We report on studies of the viability and sensitivity of the Askaryan Radio Array (ARA), a new initiative to develop a Teraton-scale ultra-high energy neutrino detector in deep, radio-transparent ice near Amundsen-Scott station at the South Pole. An initial prototype ARA detector system was installed in January 2011, and has been operating continuously since then. We report on studies of the background radio noise levels, the radio clarity of the ice, and the estimated sensitivity of the planned ARA array given these results, based on the first five months of operation. Anthropogenic radio interference in the vicinity of the South Pole currently leads to a few-percent loss of data, but no overall effect on the background noise levels, which are dominated by the thermal noise floor of the cold polar ice, and galactic noise at lower frequencies.
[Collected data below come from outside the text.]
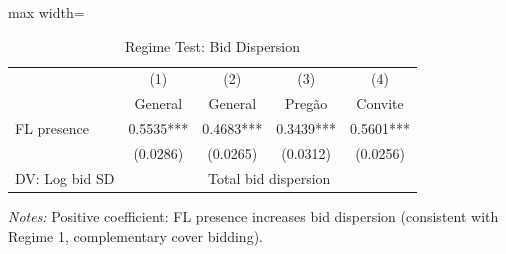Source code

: \begin{table}[htbp]
\centering
\caption{Regime Test: Bid Dispersion}
\label{tab:regime_test}
\begin{adjustbox}{max width=\textwidth}
\begin{threeparttable}
\small
\begin{tabular}{lcccc}
\toprule
 & (1) & (2) & (3) & (4) \\
 & General & General & Preg\~{a}o & Convite \\
\midrule
FL presence & 0.5535*** & 0.4683*** & 0.3439*** & 0.5601*** \\
 & (0.0286) & (0.0265) & (0.0312) & (0.0256) \\
\midrule
DV: Log bid SD & \multicolumn{4}{c}{Total bid dispersion} \\
\bottomrule
\end{tabular}
\begin{tablenotes}
\small
\item \textit{Notes:} Positive coefficient: FL presence increases bid dispersion
(consistent with Regime 1, complementary cover bidding).
\end{tablenotes}
\end{threeparttable}
\end{adjustbox}
\end{table}
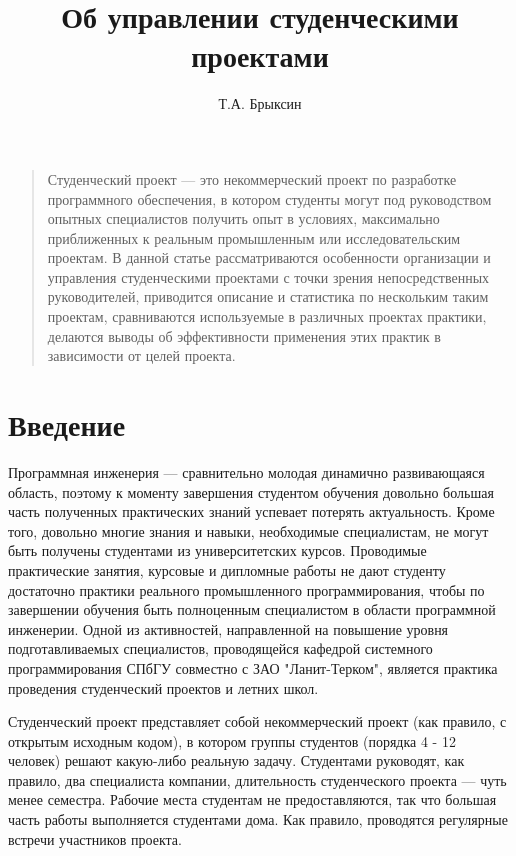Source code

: \documentclass[a5paper]{article}
\title{Об управлении студенческими проектами}
\author{Т.А. Брыксин}
\date{}
\begin{document}
\maketitle
\thispagestyle{empty}


\begin{quote}
\small\noindent
Студенческий проект --- это некоммерческий проект по разработке программного обеспечения, в котором студенты могут под руководством опытных специалистов получить опыт в условиях, максимально приближенных к реальным промышленным или исследовательским проектам. В данной статье рассматриваются особенности организации и управления студенческими проектами с точки зрения непосредственных руководителей, приводится описание и статистика по нескольким таким проектам, сравниваются  используемые в различных проектах практики, делаются выводы об эффективности применения этих практик в зависимости от целей проекта.
\end{quote}

\section*{Введение}
Программная инженерия --- сравнительно молодая динамично развивающаяся область, поэтому к моменту завершения студентом обучения довольно большая часть полученных практических знаний успевает потерять актуальность. Кроме того, довольно многие знания и навыки, необходимые специалистам, не могут быть получены студентами из университетских курсов. Проводимые практические занятия, курсовые и дипломные работы не дают студенту достаточно практики реального  промышленного программирования, чтобы по завершении обучения быть полноценным специалистом в области программной инженерии. Одной из активностей, направленной на повышение уровня подготавливаемых специалистов, проводящейся кафедрой системного программирования СПбГУ совместно с ЗАО "Ланит-Терком", является практика проведения студенческий проектов и летних школ.

Студенческий проект представляет собой некоммерческий проект (как правило, с открытым исходным кодом), в котором группы студентов (порядка 4 - 12 человек) решают какую-либо реальную задачу. Студентами руководят, как правило, два специалиста компании, длительность студенческого проекта --- чуть менее семестра. Рабочие места студентам не предоставляются, так что большая часть работы выполняется студентами дома. Как правило, проводятся регулярные встречи участников проекта.
\end{document}

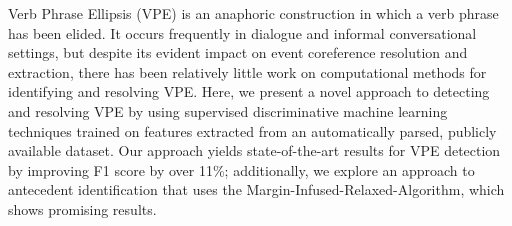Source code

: Verb Phrase Ellipsis (VPE) is an anaphoric construction in which a verb phrase has been elided. It occurs frequently in dialogue and informal conversational settings, but despite its evident impact on event coreference resolution and extraction, there has been relatively little work on computational methods for identifying and resolving VPE. Here, we present a novel approach to detecting and resolving VPE by using supervised discriminative machine learning techniques trained on features extracted from an automatically parsed, publicly available dataset. Our approach yields state-of-the-art results for VPE detection by improving F1 score by over 11\%; additionally, we explore an approach to antecedent identification that uses the Margin-Infused-Relaxed-Algorithm, which shows promising results.

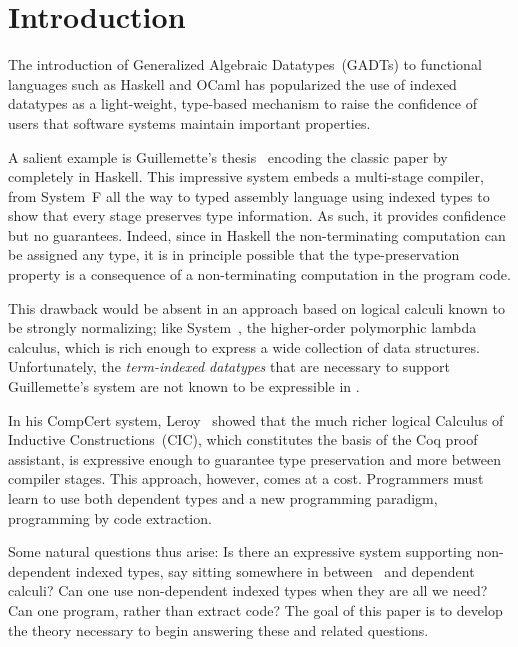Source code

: \section{Introduction}
\label{sec:intro}


The introduction of Generalized Algebraic Datatypes~(GADTs) to
functional languages such as Haskell and OCaml has popularized
the use of indexed datatypes as a light-weight, type-based mechanism
to raise the confidence of users that software systems maintain important
properties.  

A salient example is Guillemette's thesis~\cite{guillemetteThesis}
encoding the classic paper by~\citet{tal-toplas} completely
in Haskell. This impressive system embeds a multi-stage compiler, from
System~F all the way to typed assembly language using indexed types to
show that every stage preserves type information.
%
As such, it provides confidence but no guarantees.  Indeed, since in
Haskell the non-terminating computation can be assigned any type, it is in
principle possible that the type-preservation property is a consequence of
a non-terminating computation in the program code.

This drawback would be absent in an approach based on logical calculi
known to be strongly normalizing; like System~\Fw, the higher-order
polymorphic lambda calculus, which is rich enough to express a wide
collection of data structures.  Unfortunately, the \emph{term-indexed
datatypes} that are necessary to support Guillemette's system are not
known to be expressible in \Fw.

In his CompCert system, Leroy~\cite{Leroy-Compcert-CACM} showed that the
much richer logical Calculus of Inductive Constructions~(CIC), which
constitutes the basis of the Coq proof assistant, is expressive enough to
guarantee type preservation and more between compiler stages.  This
approach, however, comes at a cost.  Programmers must learn to use both
dependent types and a new programming paradigm, programming by code
extraction.

Some natural questions thus arise: Is there an expressive system
supporting non-dependent indexed types, say sitting somewhere in between
\Fw\ and dependent calculi?  
Can one use non-dependent indexed types when they are all we
need?
Can one program, rather than extract code? 
The goal of this paper is to develop the theory necessary to begin
answering these and related questions.  

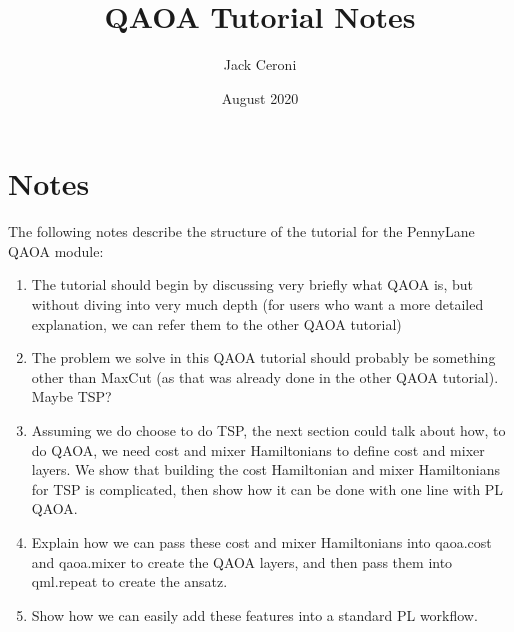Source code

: \documentclass[10pt, oneside]{article}
\title{QAOA Tutorial Notes}
\author{Jack Ceroni}
\date{August 2020}
\begin{document}
\maketitle
\tableofcontents

\vspace{.25in}

\section{Notes}

The following notes describe the structure of the tutorial for the PennyLane QAOA module:

\begin{enumerate}
	\item The tutorial should begin by discussing very briefly what QAOA is, but without diving into very much depth 
		(for users who want a more detailed explanation, we can refer them to the other QAOA tutorial)
	\item The problem we solve in this QAOA tutorial should probably be something other than MaxCut (as that was already done 
		in the other QAOA tutorial). Maybe TSP?
	\item Assuming we do choose to do TSP, the next section could talk about how, to do QAOA, we need cost and mixer Hamiltonians 
		to define cost and mixer layers. We show that building the cost Hamiltonian and mixer Hamiltonians for TSP is complicated, then show how it 
		can be done with one line with PL QAOA.
	\item Explain how we can pass these cost and mixer Hamiltonians into qaoa.cost and qaoa.mixer to create the QAOA layers, and then 
		pass them into qml.repeat to create the ansatz.
	\item Show how we can easily add these features into a standard PL workflow.
	

	
\end{enumerate}
\end{document}
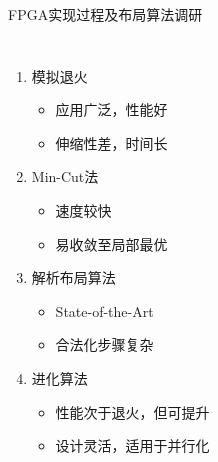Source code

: \documentclass[10pt]{beamer}
\begin{document}
\begin{frame}{FPGA实现过程及布局算法调研}
\begin{columns}[T, onlytextwidth]
      \begin{enumerate}
        \item 模拟退火 
        \begin{itemize}
          \item 应用广泛，性能好
          \item 伸缩性差，时间长
        \end{itemize}
        \item Min-Cut法 
        \begin{itemize}
          \item 速度较快
          \item 易收敛至局部最优
        \end{itemize}
        \item 解析布局算法 
        \begin{itemize}
          \item State-of-the-Art
          \item 合法化步骤复杂
        \end{itemize}
        \item 进化算法 
        \begin{itemize}
          \item 性能次于退火，但可提升
          \item 设计灵活，适用于并行化
        \end{itemize}
      \end{enumerate}

  \end{columns}

\end{frame}
\end{document}
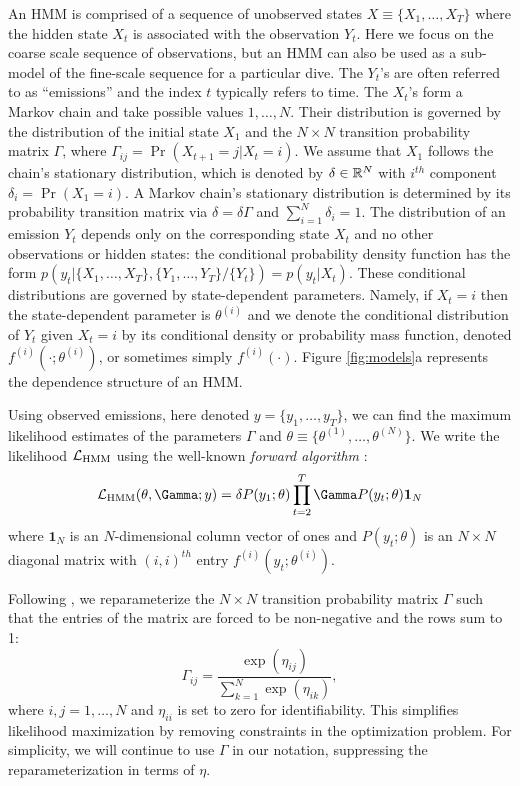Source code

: An HMM is comprised of a sequence of unobserved states $X \equiv \big\{X_1, \ldots, X_T\big\}$ where the hidden state $X_t$ is associated with the observation $Y_t$. Here we focus on the coarse scale sequence of observations, but an HMM can also be used as a sub-model of the fine-scale sequence for a particular dive. The $Y_t$'s are often referred to as ``emissions'' and the index $t$ typically refers to time. 
The $X_t$'s form a Markov chain and take possible values $1, \ldots, N$. Their distribution is governed by the distribution of the initial state $X_1$ and the $N \times N$ transition probability matrix $\Gamma$, where $\Gamma_{ij} = \Pr(X_{t+1} = j | X_t = i)$. 
%
We assume that $X_1$ follows the chain's stationary distribution, which is denoted by $\delta \in \mathbb{R}^N$ with $i^{th}$ component
$\delta_i = \Pr(X_1 = i).$
A Markov chain's stationary distribution is determined by its probability transition matrix via $\delta = \delta \Gamma$ and $\sum_{i=1}^N \delta_i = 1$.
%
The distribution of an emission $Y_t$ depends only on the corresponding state $X_t$ and no other observations or hidden states: the conditional probability density function has the form $p\left(y_t|\{X_1,\ldots, X_T\},\{Y_1,\ldots, Y_T\}/ \{Y_t\}\right) = p(y_t|X_t)$.
%
These conditional distributions are governed by state-dependent parameters. Namely, if $X_t = i$ then the state-dependent parameter is $\theta^{(i)}$ and we denote the conditional distribution of $Y_t$ given $X_t=i$ by its conditional density or probability mass function, denoted $f^{(i)}(\cdot ; \theta^{(i)})$, or sometimes simply $f^{(i)}(\cdot)$.
%
Figure \ref{fig:models}a represents the dependence structure of an HMM.

Using observed emissions, here denoted $y = \{y_1,\ldots,y_T\}$, we can find the maximum likelihood estimates of the parameters $\Gamma$ and $\theta \equiv \{\theta^{(1)},\ldots,\theta^{(N)}\}$. We write the likelihood $\mathcal{L}_{\text{HMM}}$ using the  well-known \textit{forward algorithm} \citep{Zucchini:2016}:
%
$$\calL_{\text{HMM}}(\theta,\Gamma;y) = \delta P(y_1;\theta) \prod_{t=2}^T \Gamma P(y_t;\theta) \mathbf{1}_N$$
%
where $\mathbf{1}_N$ is an $N$-dimensional column vector of ones and
%
$P(y_t;\theta)$ is an $N \times N$ diagonal matrix with $(i,i)^{th}$ entry  $f^{(i)}(y_t; \theta^{(i)})$.
%

Following \citet{Barajas:2017}, we reparameterize the $N \times N$ transition probability matrix $\Gamma$ such that the entries of the matrix are forced to be non-negative and the rows sum to 1:
%
\[
\Gamma_{ij} = \frac{\exp(\eta_{ij})}{\sum_{k=1}^N \exp(\eta_{ik})}, 
\]
%
where $i,j = 1,\ldots,N$ and $\eta_{ii}$ is set to zero for identifiability. This simplifies likelihood maximization by removing constraints in the optimization problem. For simplicity, we will continue to use $\Gamma$ in our notation, suppressing the reparameterization in terms of $\eta$.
We have also successfully detected signals originating from a 2.5 km deep impulse generator at a distance of over 3 km from our prototype detector, confirming prior estimates of kilometer-scale attenuation lengths for cold polar ice. These are also the first such measurements for propagation over such large slant distances in ice. Based on these data, ARA-37, the 200 km 2 array now under construction, will achieve the highest sensitivity of any planned or existing neutrino detector in the 10 16 − 10 19 eV energy range.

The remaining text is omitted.